In order to address this, Percoco has instilled a company culture of vigilance about guarding personal information. “Security has become part of our culture in a way that I don’t even have to say it much anymore,” Percoco said, “I feel it.”
Payward’s security regime
The guiding principle at Payward is that a relaxed security perspective in one’s personal life eventually seeps into the professional. Accordingly, new Paywards employees are drilled about security protocols from day one.
The first two days are spent in security classes, while the next three are taken up with setting up office PCs and passwords. After this, new employees spend a week going over a 70-item checklist of recommended personal security measures. These include setting up hardware token login authentication for personal devices, installing alarms and surveillance cameras at home, and closing social networking accounts.
Following this initial onboarding, employees can neither identify themselves as Kraken employees, nor share their office locations with family members. Employees are also restricted from using public USB charging ports. Additionally, any devices that download unusually large amounts of data, or access suspicious websites are immediately locked down. This happens even if a phone is used in an unusual way, followed by a call seeking an explanation. Children of employees are even forced to sign non-disclosure agreements before attending company events.

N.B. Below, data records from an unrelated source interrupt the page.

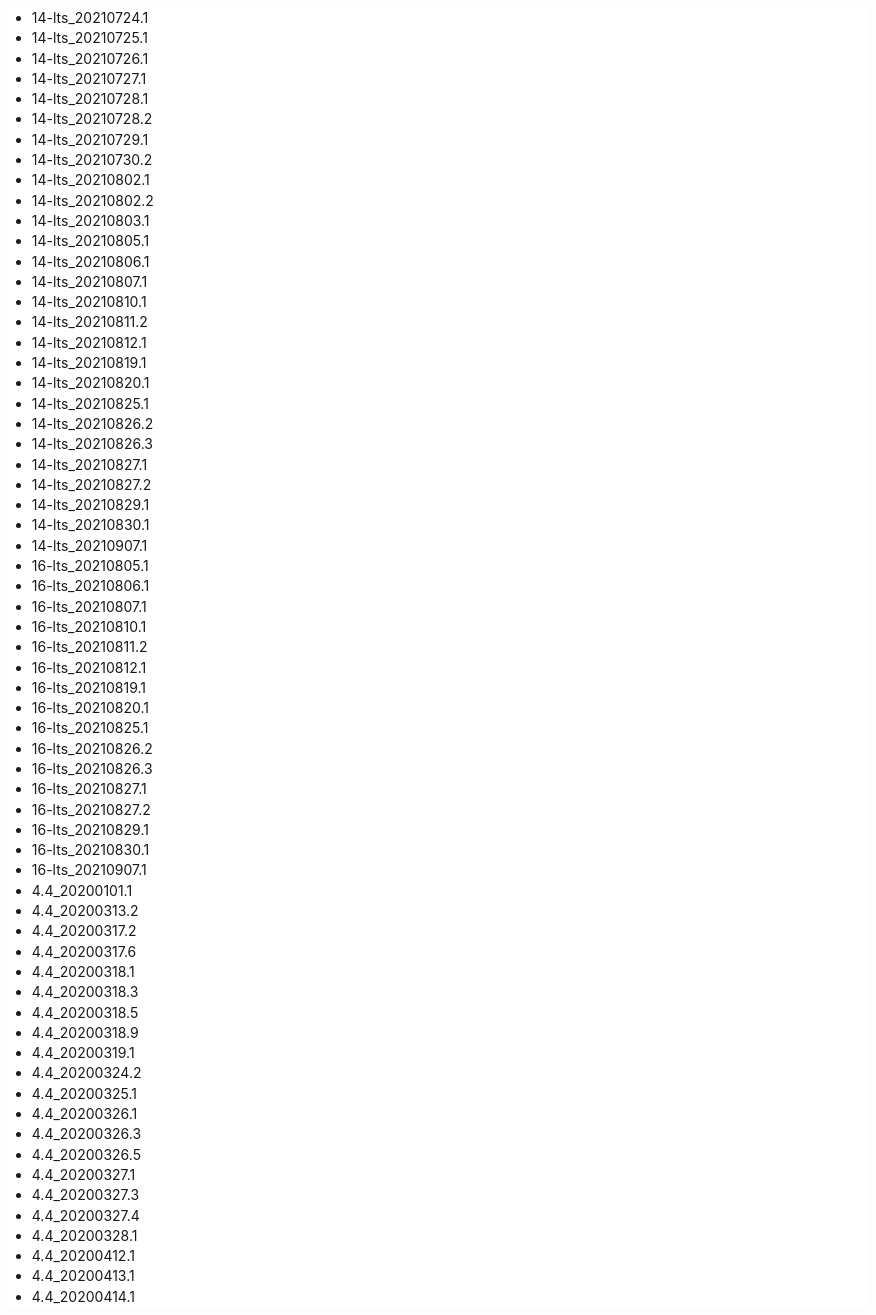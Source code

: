 - 14-lts_20210724.1
- 14-lts_20210725.1
- 14-lts_20210726.1
- 14-lts_20210727.1
- 14-lts_20210728.1
- 14-lts_20210728.2
- 14-lts_20210729.1
- 14-lts_20210730.2
- 14-lts_20210802.1
- 14-lts_20210802.2
- 14-lts_20210803.1
- 14-lts_20210805.1
- 14-lts_20210806.1
- 14-lts_20210807.1
- 14-lts_20210810.1
- 14-lts_20210811.2
- 14-lts_20210812.1
- 14-lts_20210819.1
- 14-lts_20210820.1
- 14-lts_20210825.1
- 14-lts_20210826.2
- 14-lts_20210826.3
- 14-lts_20210827.1
- 14-lts_20210827.2
- 14-lts_20210829.1
- 14-lts_20210830.1
- 14-lts_20210907.1
- 16-lts_20210805.1
- 16-lts_20210806.1
- 16-lts_20210807.1
- 16-lts_20210810.1
- 16-lts_20210811.2
- 16-lts_20210812.1
- 16-lts_20210819.1
- 16-lts_20210820.1
- 16-lts_20210825.1
- 16-lts_20210826.2
- 16-lts_20210826.3
- 16-lts_20210827.1
- 16-lts_20210827.2
- 16-lts_20210829.1
- 16-lts_20210830.1
- 16-lts_20210907.1
- 4.4_20200101.1
- 4.4_20200313.2
- 4.4_20200317.2
- 4.4_20200317.6
- 4.4_20200318.1
- 4.4_20200318.3
- 4.4_20200318.5
- 4.4_20200318.9
- 4.4_20200319.1
- 4.4_20200324.2
- 4.4_20200325.1
- 4.4_20200326.1
- 4.4_20200326.3
- 4.4_20200326.5
- 4.4_20200327.1
- 4.4_20200327.3
- 4.4_20200327.4
- 4.4_20200328.1
- 4.4_20200412.1
- 4.4_20200413.1
- 4.4_20200414.1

Increase in crypto cyber attacks
Despite the potentially paranoid perception of the pervasively persistent precautions, the heightened vigilance appears to be paying off. So far, Payward’s cybersecurity defenses have yet to be breached, Percoco said. This, despite crypto trading platforms being an attractive target for hackers and the company regularly getting hit with hacking and phishing attacks.
Apart from crypto exchanges, many other businesses and infrastructure have become targets for cryptocurrency ransomware attacks. The U.S. Department of Justice just reported recovering $2.3 million in bitcoin from the DarkSide ransomware attack on the Colonial Pipeline. The hacking group had earlier targeted the Colonial Pipeline infrastructure, putting critical services out of operation.